**Exercise directions**: Gather from the material every line that contains the string "deductions".

Source data: Begin

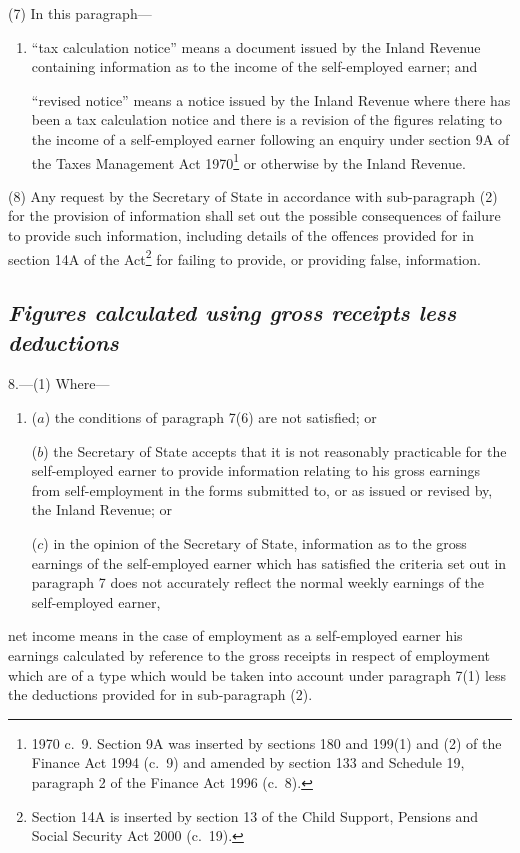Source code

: \documentclass[12pt,a4paper]{article}
\begin{document}
(7) In this paragraph—
\begin{enumerate}\item[]
“tax calculation notice” means a document issued by the Inland Revenue containing information as to the income of the self-employed earner; and

“revised notice” means a notice issued by the Inland Revenue where there has been a tax calculation notice and there is a revision of the figures relating to the income of a self-employed earner following an enquiry under section 9A of the Taxes Management Act 1970\footnote{1970 c.\ 9. Section 9A was inserted by sections 180 and 199(1) and (2) of the Finance Act 1994 (c.\ 9) and amended by section 133 and Schedule 19, paragraph 2 of the Finance Act 1996 (c.\ 8).} or otherwise by the Inland Revenue.
\end{enumerate}

(8) Any request by the Secretary of State in accordance with sub-paragraph (2) for the provision of information shall set out the possible consequences of failure to provide such information, including details of the offences provided for in section 14A of the Act\footnote{Section 14A is inserted by section 13 of the Child Support, Pensions and Social Security Act 2000 (c.\ 19).} for failing to provide, or providing false, information.

\subsection*{\itshape Figures calculated using gross receipts less deductions}

8.---(1)  Where—
\begin{enumerate}\item[]
($a$) the conditions of paragraph 7(6) are not satisfied; or

($b$) the Secretary of State accepts that it is not reasonably practicable for the self-employed earner to provide information relating to his gross earnings from self-employment in the forms submitted to, or as issued or revised by, the Inland Revenue; or

($c$) in the opinion of the Secretary of State, information as to the gross earnings of the self-employed earner which has satisfied the criteria set out in paragraph 7 does not accurately reflect the normal weekly earnings of the self-employed earner,
\end{enumerate}
net income means in the case of employment as a self-employed earner his earnings calculated by reference to the gross receipts 
in respect of employment which are of a type which would be taken into account under paragraph 7(1)  %
less the deductions provided for in sub-paragraph (2).
\end{document}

Source data: End

**Result of this exercise**:
\subsection*{\itshape Figures calculated using gross receipts less deductions}
less the deductions provided for in sub-paragraph (2).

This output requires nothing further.